[Exercise aim]
Please transcribe exactly the lines from the first line of the records below through the line containing "Generation and Validation</span></span>", including both, and omit all pictures.

[Records provided]
○ ○ ○
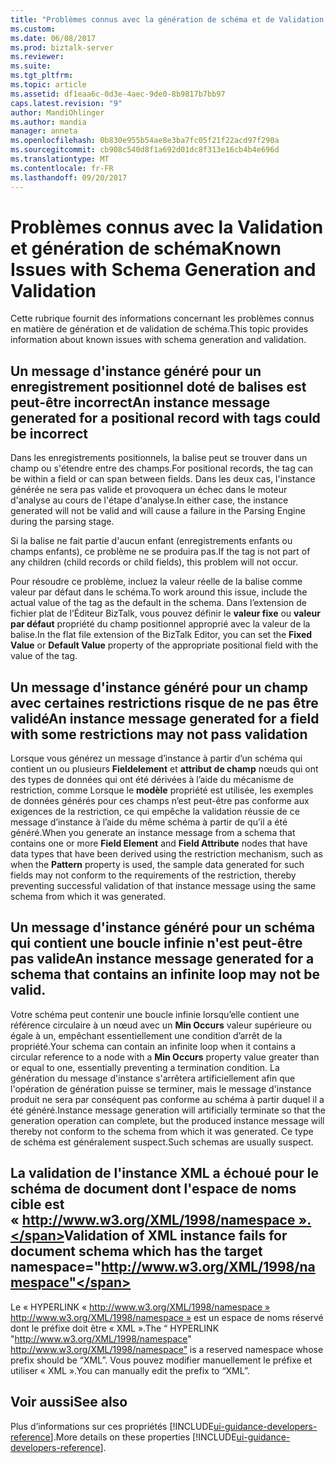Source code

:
 ```yaml
---
title: "Problèmes connus avec la génération de schéma et de Validation | Documents Microsoft"
ms.custom: 
ms.date: 06/08/2017
ms.prod: biztalk-server
ms.reviewer: 
ms.suite: 
ms.tgt_pltfrm: 
ms.topic: article
ms.assetid: df1eaa6c-0d3e-4aec-9de0-8b9817b7bb97
caps.latest.revision: "9"
author: MandiOhlinger
ms.author: mandia
manager: anneta
ms.openlocfilehash: 0b830e955b54ae8e3ba7fc05f21f22acd97f290a
ms.sourcegitcommit: cb908c540d8f1a692d01dc8f313e16cb4b4e696d
ms.translationtype: MT
ms.contentlocale: fr-FR
ms.lasthandoff: 09/20/2017
---
```

# <a name="known-issues-with-schema-generation-and-validation"></a><span data-ttu-id="3be56-102">Problèmes connus avec la Validation et génération de schéma</span><span class="sxs-lookup"><span data-stu-id="3be56-102">Known Issues with Schema Generation and Validation</span></span>
<span data-ttu-id="3be56-103">Cette rubrique fournit des informations concernant les problèmes connus en matière de génération et de validation de schéma.</span><span class="sxs-lookup"><span data-stu-id="3be56-103">This topic provides information about known issues with schema generation and validation.</span></span>  
  
## <a name="an-instance-message-generated-for-a-positional-record-with-tags-could-be-incorrect"></a><span data-ttu-id="3be56-104">Un message d'instance généré pour un enregistrement positionnel doté de balises est peut-être incorrect</span><span class="sxs-lookup"><span data-stu-id="3be56-104">An instance message generated for a positional record with tags could be incorrect</span></span>  
 <span data-ttu-id="3be56-105">Dans les enregistrements positionnels, la balise peut se trouver dans un champ ou s'étendre entre des champs.</span><span class="sxs-lookup"><span data-stu-id="3be56-105">For positional records, the tag can be within a field or can span between fields.</span></span> <span data-ttu-id="3be56-106">Dans les deux cas, l'instance générée ne sera pas valide et provoquera un échec dans le moteur d'analyse au cours de l'étape d'analyse.</span><span class="sxs-lookup"><span data-stu-id="3be56-106">In either case, the instance generated will not be valid and will cause a failure in the Parsing Engine during the parsing stage.</span></span>  
  
 <span data-ttu-id="3be56-107">Si la balise ne fait partie d'aucun enfant (enregistrements enfants ou champs enfants), ce problème ne se produira pas.</span><span class="sxs-lookup"><span data-stu-id="3be56-107">If the tag is not part of any children (child records or child fields), this problem will not occur.</span></span>  
  
 <span data-ttu-id="3be56-108">Pour résoudre ce problème, incluez la valeur réelle de la balise comme valeur par défaut dans le schéma.</span><span class="sxs-lookup"><span data-stu-id="3be56-108">To work around this issue, include the actual value of the tag as the default in the schema.</span></span> <span data-ttu-id="3be56-109">Dans l’extension de fichier plat de l’Éditeur BizTalk, vous pouvez définir le **valeur fixe** ou **valeur par défaut** propriété du champ positionnel approprié avec la valeur de la balise.</span><span class="sxs-lookup"><span data-stu-id="3be56-109">In the flat file extension of the BizTalk Editor, you can set the **Fixed Value** or **Default Value** property of the appropriate positional field with the value of the tag.</span></span>  
  
## <a name="an-instance-message-generated-for-a-field-with-some-restrictions-may-not-pass-validation"></a><span data-ttu-id="3be56-110">Un message d'instance généré pour un champ avec certaines restrictions risque de ne pas être validé</span><span class="sxs-lookup"><span data-stu-id="3be56-110">An instance message generated for a field with some restrictions may not pass validation</span></span>  
 <span data-ttu-id="3be56-111">Lorsque vous générez un message d’instance à partir d’un schéma qui contient un ou plusieurs **Fieldelement** et **attribut de champ** nœuds qui ont des types de données qui ont été dérivées à l’aide du mécanisme de restriction, comme Lorsque le **modèle** propriété est utilisée, les exemples de données générés pour ces champs n’est peut-être pas conforme aux exigences de la restriction, ce qui empêche la validation réussie de ce message d’instance à l’aide du même schéma à partir de qu’il a été généré.</span><span class="sxs-lookup"><span data-stu-id="3be56-111">When you generate an instance message from a schema that contains one or more **Field Element** and **Field Attribute** nodes that have data types that have been derived using the restriction mechanism, such as when the **Pattern** property is used, the sample data generated for such fields may not conform to the requirements of the restriction, thereby preventing successful validation of that instance message using the same schema from which it was generated.</span></span>  
  
## <a name="an-instance-message-generated-for-a-schema-that-contains-an-infinite-loop-may-not-be-valid"></a><span data-ttu-id="3be56-112">Un message d'instance généré pour un schéma qui contient une boucle infinie n'est peut-être pas valide</span><span class="sxs-lookup"><span data-stu-id="3be56-112">An instance message generated for a schema that contains an infinite loop may not be valid.</span></span>  
 <span data-ttu-id="3be56-113">Votre schéma peut contenir une boucle infinie lorsqu’elle contient une référence circulaire à un nœud avec un **Min Occurs** valeur supérieure ou égale à un, empêchant essentiellement une condition d’arrêt de la propriété.</span><span class="sxs-lookup"><span data-stu-id="3be56-113">Your schema can contain an infinite loop when it contains a circular reference to a node with a **Min Occurs** property value greater than or equal to one, essentially preventing a termination condition.</span></span> <span data-ttu-id="3be56-114">La génération du message d'instance s'arrêtera artificiellement afin que l'opération de génération puisse se terminer, mais le message d'instance produit ne sera par conséquent pas conforme au schéma à partir duquel il a été généré.</span><span class="sxs-lookup"><span data-stu-id="3be56-114">Instance message generation will artificially terminate so that the generation operation can complete, but the produced instance message will thereby not conform to the schema from which it was generated.</span></span> <span data-ttu-id="3be56-115">Ce type de schéma est généralement suspect.</span><span class="sxs-lookup"><span data-stu-id="3be56-115">Such schemas are usually suspect.</span></span>  
  
## <a name="validation-of-xml-instance-fails-for-document-schema-which-has-the-target-namespacehttpwwww3orgxml1998namespace"></a><span data-ttu-id="3be56-116">La validation de l'instance XML a échoué pour le schéma de document dont l'espace de noms cible est « http://www.w3.org/XML/1998/namespace ».</span><span class="sxs-lookup"><span data-stu-id="3be56-116">Validation of XML instance fails for document schema which has the target namespace="http://www.w3.org/XML/1998/namespace"</span></span>  
 <span data-ttu-id="3be56-117">Le « HYPERLINK « http://www.w3.org/XML/1998/namespace » http://www.w3.org/XML/1998/namespace » est un espace de noms réservé dont le préfixe doit être « XML ».</span><span class="sxs-lookup"><span data-stu-id="3be56-117">The “ HYPERLINK "http://www.w3.org/XML/1998/namespace" http://www.w3.org/XML/1998/namespace” is a reserved namespace whose prefix should be “XML”.</span></span> <span data-ttu-id="3be56-118">Vous pouvez modifier manuellement le préfixe et utiliser « XML ».</span><span class="sxs-lookup"><span data-stu-id="3be56-118">You can manually edit the prefix to “XML”.</span></span>

## <a name="see-also"></a><span data-ttu-id="3be56-119">Voir aussi</span><span class="sxs-lookup"><span data-stu-id="3be56-119">See also</span></span>
<span data-ttu-id="3be56-120">Plus d’informations sur ces propriétés [!INCLUDE[ui-guidance-developers-reference](../includes/ui-guidance-developers-reference.md)].</span><span class="sxs-lookup"><span data-stu-id="3be56-120">More details on these properties [!INCLUDE[ui-guidance-developers-reference](../includes/ui-guidance-developers-reference.md)].</span></span>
○ ○ ○
[Output below]
Source code

:
 ```yaml
---
title: "Problèmes connus avec la génération de schéma et de Validation | Documents Microsoft"
ms.custom: 
ms.date: 06/08/2017
ms.prod: biztalk-server
ms.reviewer: 
ms.suite: 
ms.tgt_pltfrm: 
ms.topic: article
ms.assetid: df1eaa6c-0d3e-4aec-9de0-8b9817b7bb97
caps.latest.revision: "9"
author: MandiOhlinger
ms.author: mandia
manager: anneta
ms.openlocfilehash: 0b830e955b54ae8e3ba7fc05f21f22acd97f290a
ms.sourcegitcommit: cb908c540d8f1a692d01dc8f313e16cb4b4e696d
ms.translationtype: MT
ms.contentlocale: fr-FR
ms.lasthandoff: 09/20/2017
---
```

# <a name="known-issues-with-schema-generation-and-validation"></a><span data-ttu-id="3be56-102">Problèmes connus avec la Validation et génération de schéma</span><span class="sxs-lookup"><span data-stu-id="3be56-102">Known Issues with Schema Generation and Validation</span></span>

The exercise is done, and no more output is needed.